Among the lines below, tally those holding the string "error" and give the total only.

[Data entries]
***
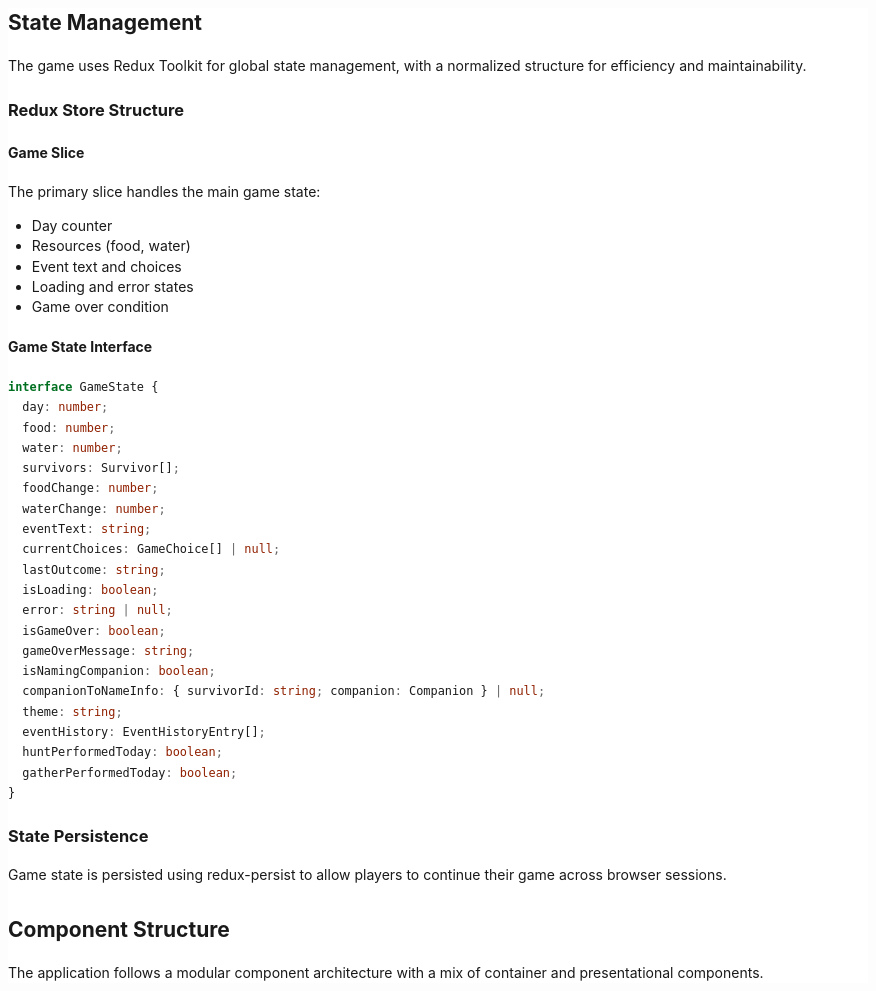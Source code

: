 ## State Management

The game uses Redux Toolkit for global state management, with a normalized structure for efficiency and maintainability.

### Redux Store Structure

#### Game Slice

The primary slice handles the main game state:
- Day counter
- Resources (food, water)
- Event text and choices
- Loading and error states
- Game over condition

#### Game State Interface

```typescript
interface GameState {
  day: number;
  food: number;
  water: number;
  survivors: Survivor[];
  foodChange: number;
  waterChange: number;
  eventText: string;
  currentChoices: GameChoice[] | null;
  lastOutcome: string;
  isLoading: boolean;
  error: string | null;
  isGameOver: boolean;
  gameOverMessage: string;
  isNamingCompanion: boolean;
  companionToNameInfo: { survivorId: string; companion: Companion } | null;
  theme: string;
  eventHistory: EventHistoryEntry[];
  huntPerformedToday: boolean;
  gatherPerformedToday: boolean;
}
```

### State Persistence

Game state is persisted using redux-persist to allow players to continue their game across browser sessions.

## Component Structure

The application follows a modular component architecture with a mix of container and presentational components.
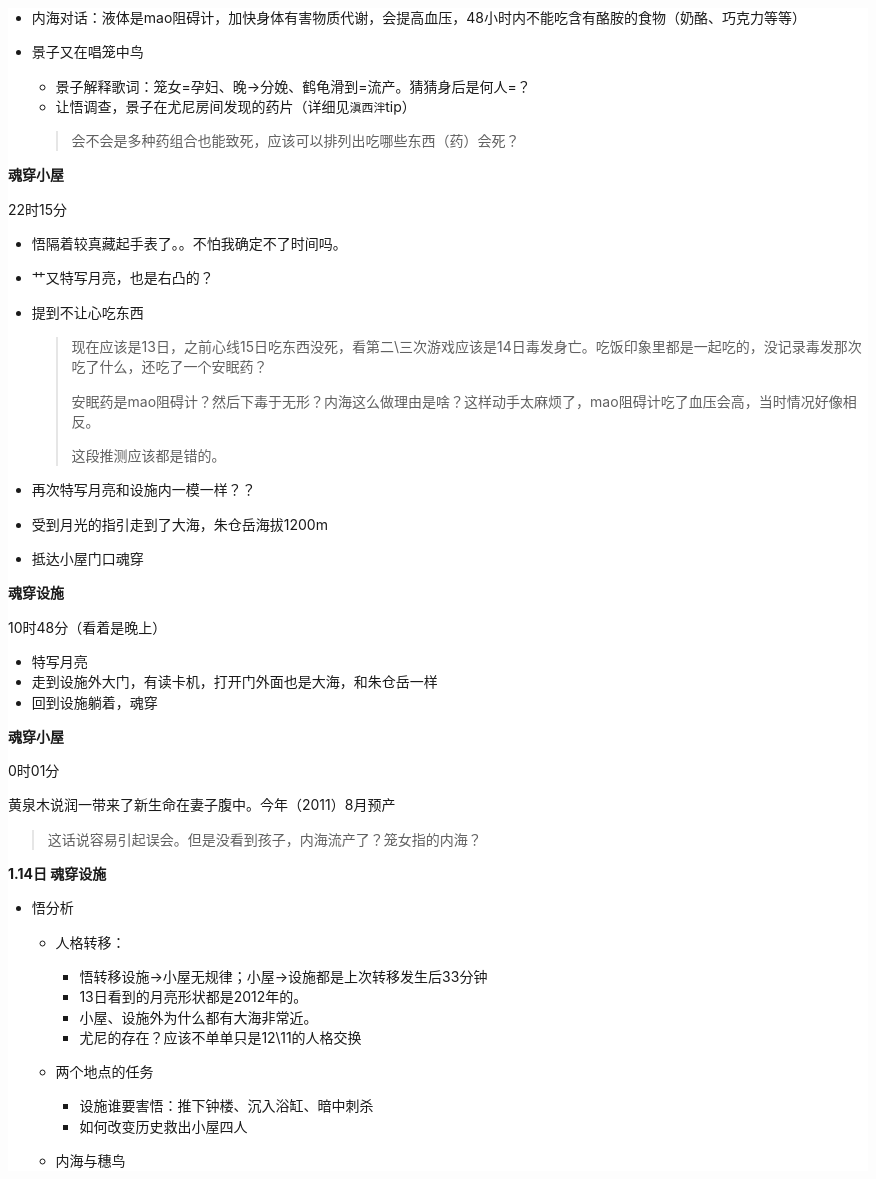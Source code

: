 - 内海对话：液体是mao阻碍计，加快身体有害物质代谢，会提高血压，48小时内不能吃含有酪胺的食物（奶酪、巧克力等等）

- 景子又在唱笼中鸟

  - 景子解释歌词：笼女=孕妇、晚->分娩、鹤龟滑到=流产。猜猜身后是何人=？
  - 让悟调查，景子在尤尼房间发现的药片（详细见`滇西泮`tip）

  > 会不会是多种药组合也能致死，应该可以排列出吃哪些东西（药）会死？

**魂穿小屋**

22时15分

- 悟隔着较真藏起手表了。。不怕我确定不了时间吗。

- 艹又特写月亮，也是右凸的？

- 提到不让心吃东西

  > 现在应该是13日，之前心线15日吃东西没死，看第二\三次游戏应该是14日毒发身亡。吃饭印象里都是一起吃的，没记录毒发那次吃了什么，还吃了一个安眠药？
  >
  > 安眠药是mao阻碍计？然后下毒于无形？内海这么做理由是啥？这样动手太麻烦了，mao阻碍计吃了血压会高，当时情况好像相反。
  >
  > 这段推测应该都是错的。

- 再次特写月亮和设施内一模一样？？
- 受到月光的指引走到了大海，朱仓岳海拔1200m
- 抵达小屋门口魂穿

**魂穿设施**

10时48分（看着是晚上）

- 特写月亮
- 走到设施外大门，有读卡机，打开门外面也是大海，和朱仓岳一样
- 回到设施躺着，魂穿

**魂穿小屋**

0时01分

黄泉木说润一带来了新生命在妻子腹中。今年（2011）8月预产

> 这话说容易引起误会。但是没看到孩子，内海流产了？笼女指的内海？



**1.14日 魂穿设施**

- 悟分析

  - 人格转移：
    - 悟转移设施->小屋无规律；小屋->设施都是上次转移发生后33分钟
    - 13日看到的月亮形状都是2012年的。
    - 小屋、设施外为什么都有大海非常近。
    - 尤尼的存在？应该不单单只是12\11的人格交换

  - 两个地点的任务
    - 设施谁要害悟：推下钟楼、沉入浴缸、暗中刺杀
    - 如何改变历史救出小屋四人

  - 内海与穗鸟
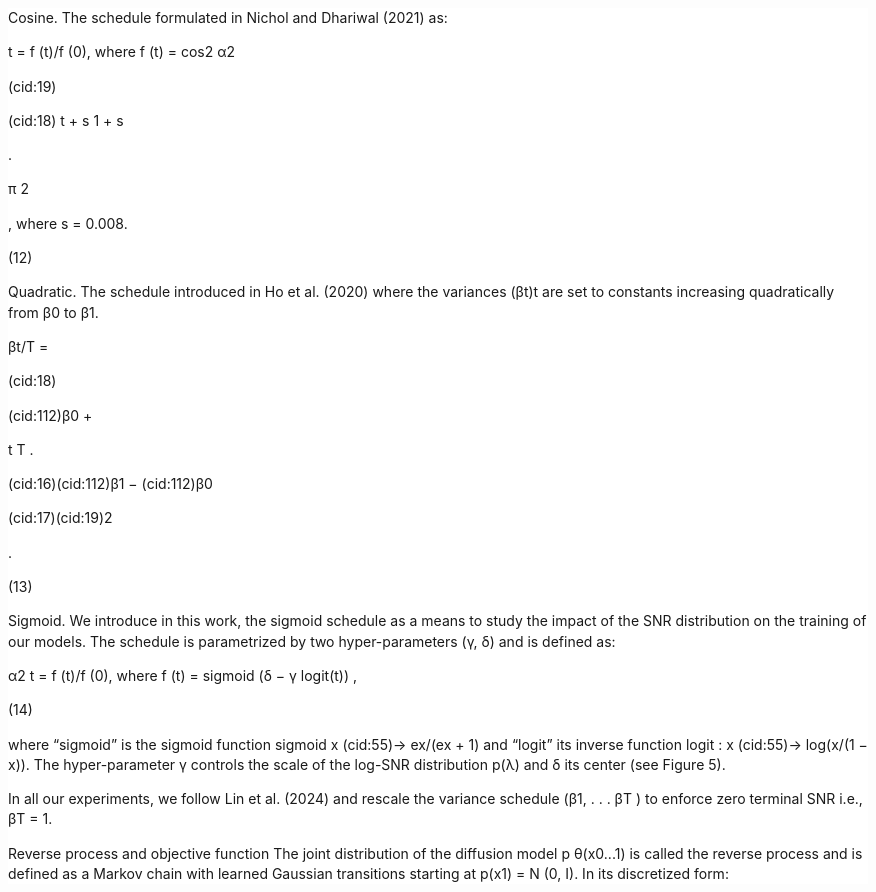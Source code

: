 Cosine. The schedule formulated in Nichol and Dhariwal (2021) as:

t = f (t)/f (0), where f (t) = cos2
α2

(cid:19)

(cid:18) t + s
1 + s

.

π
2

, where s = 0.008.

(12)

Quadratic. The schedule introduced in Ho et al. (2020) where the variances (βt)t are set to constants
increasing quadratically from β0 to β1.

βt/T =

(cid:18)

(cid:112)β0 +

t
T .

(cid:16)(cid:112)β1 − (cid:112)β0

(cid:17)(cid:19)2

.

(13)

Sigmoid. We introduce in this work, the sigmoid schedule as a means to study the impact of the SNR
distribution on the training of our models. The schedule is parametrized by two hyper-parameters
(γ, δ) and is defined as:

α2
t = f (t)/f (0), where f (t) = sigmoid (δ − γ logit(t)) ,

(14)

where “sigmoid” is the sigmoid function sigmoid x (cid:55)→ ex/(ex + 1) and “logit” its inverse function
logit : x (cid:55)→ log(x/(1 − x)). The hyper-parameter γ controls the scale of the log-SNR distribution
p(λ) and δ its center (see Figure 5).

In all our experiments, we follow Lin et al. (2024) and rescale the variance schedule (β1, . . . βT ) to
enforce zero terminal SNR i.e., βT = 1.

Reverse process and objective function The joint distribution of the diffusion model p
θ(x0...1)
is called the reverse process and is defined as a Markov chain with learned Gaussian transitions
starting at p(x1) = N (0, I). In its discretized form:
***
--- Task solution ---
2